2018-10-19T11:29:13+00:0011. Juni 2018|Kategorien: Arbeitgeberverband|Tags: , |0 Kommentare

„Es reicht!“

Das geplante „Brückenteilzeit-Gesetz“ stößt bei Heiko Westermann auf klare Ablehnung: „Das Gesetz bedeutet eine gewaltige Überforderung nicht nur der kleinen und mittelständischen Betriebe mit einem nicht mehr zumutbaren organisatorischen und bürokratischen Aufwand“, kritisiert der Präsident des Arbeitgeberverbandes Lüneburg Nordostniedersachsen (AV). Die Verärgerung richtet sich gegen das neueste Vorhaben von Bundesarbeitsminister Hubertus Heil (SPD), neben der bereits bestehenden Vielzahl von Gesetzen zur Teilzeitarbeit jetzt noch ein weiteres Teilzeitgesetz mit einem Rückkehrrecht möglichst schnell in Gesetzesform gießen.
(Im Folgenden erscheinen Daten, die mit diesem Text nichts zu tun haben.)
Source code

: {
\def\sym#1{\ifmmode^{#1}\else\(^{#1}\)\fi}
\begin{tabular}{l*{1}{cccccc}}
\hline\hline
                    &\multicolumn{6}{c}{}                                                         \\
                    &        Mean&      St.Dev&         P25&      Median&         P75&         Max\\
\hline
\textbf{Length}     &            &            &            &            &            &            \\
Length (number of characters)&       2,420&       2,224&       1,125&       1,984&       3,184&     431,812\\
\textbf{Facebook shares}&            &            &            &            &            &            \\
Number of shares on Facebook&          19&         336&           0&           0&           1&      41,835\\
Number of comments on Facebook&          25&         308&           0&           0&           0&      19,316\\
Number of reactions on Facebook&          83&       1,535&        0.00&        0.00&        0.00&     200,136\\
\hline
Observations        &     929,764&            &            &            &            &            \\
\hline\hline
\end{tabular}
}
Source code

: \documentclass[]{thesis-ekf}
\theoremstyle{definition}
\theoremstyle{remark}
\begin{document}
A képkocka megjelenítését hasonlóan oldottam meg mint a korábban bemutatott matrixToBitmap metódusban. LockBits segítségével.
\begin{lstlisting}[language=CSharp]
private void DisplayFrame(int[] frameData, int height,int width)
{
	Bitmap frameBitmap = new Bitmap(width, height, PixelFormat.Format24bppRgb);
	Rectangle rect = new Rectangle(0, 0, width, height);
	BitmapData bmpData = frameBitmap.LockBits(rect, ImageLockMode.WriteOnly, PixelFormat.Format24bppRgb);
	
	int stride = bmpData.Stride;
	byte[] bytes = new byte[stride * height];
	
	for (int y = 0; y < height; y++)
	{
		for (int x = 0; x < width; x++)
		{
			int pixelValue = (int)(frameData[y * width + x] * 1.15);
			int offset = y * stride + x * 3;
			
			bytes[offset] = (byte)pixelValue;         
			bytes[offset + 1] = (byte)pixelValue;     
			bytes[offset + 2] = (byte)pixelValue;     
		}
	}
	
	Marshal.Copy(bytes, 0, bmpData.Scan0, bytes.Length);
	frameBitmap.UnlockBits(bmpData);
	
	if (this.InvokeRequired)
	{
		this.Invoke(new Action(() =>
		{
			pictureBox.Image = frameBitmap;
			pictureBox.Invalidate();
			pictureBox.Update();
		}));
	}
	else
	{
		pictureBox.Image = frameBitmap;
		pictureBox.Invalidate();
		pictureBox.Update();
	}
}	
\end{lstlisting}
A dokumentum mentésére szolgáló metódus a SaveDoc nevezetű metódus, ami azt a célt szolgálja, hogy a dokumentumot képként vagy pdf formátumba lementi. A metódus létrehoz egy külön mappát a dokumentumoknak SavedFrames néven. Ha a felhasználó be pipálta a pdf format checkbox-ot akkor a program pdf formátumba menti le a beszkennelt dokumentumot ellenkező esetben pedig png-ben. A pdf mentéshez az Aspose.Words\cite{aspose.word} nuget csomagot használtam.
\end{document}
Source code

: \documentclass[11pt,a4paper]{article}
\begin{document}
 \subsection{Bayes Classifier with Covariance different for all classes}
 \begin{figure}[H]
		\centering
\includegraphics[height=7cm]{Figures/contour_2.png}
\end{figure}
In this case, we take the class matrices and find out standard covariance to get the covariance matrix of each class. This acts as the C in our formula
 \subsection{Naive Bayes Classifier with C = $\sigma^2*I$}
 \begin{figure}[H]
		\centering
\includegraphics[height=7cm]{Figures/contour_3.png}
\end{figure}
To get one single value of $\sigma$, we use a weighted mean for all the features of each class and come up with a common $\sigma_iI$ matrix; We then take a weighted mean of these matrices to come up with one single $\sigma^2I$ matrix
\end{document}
Demnach sollen Arbeitnehmer grundsätzlich einen Anspruch darauf haben, ihre Arbeitszeit zu verringern und trotzdem ein generelles Recht auf Rückkehr von Teilzeit in Vollzeit behalten. „Ohne Rücksicht darauf, ob dies von den betroffenen Betrieben überhaupt noch leistbar ist und ob Vertretungskräfte dafür wieder gehen müssen“, kritisiert der Lüneburger AV-Präsident die Gedankenspiele der Politik.
Dabei bestehen schon jetzt Rückkehrmöglichkeit zur Vollzeit, z.B. nach einer Pflege- oder Elternzeit“, stellt Westermann fest. So können Eltern schon jetzt in der Elternzeit ihre Arbeitszeit auf 15 bis 30 Stunden reduzieren und im Anschluss daran wieder per Gesetz auf eine volle Stelle zurückkehren.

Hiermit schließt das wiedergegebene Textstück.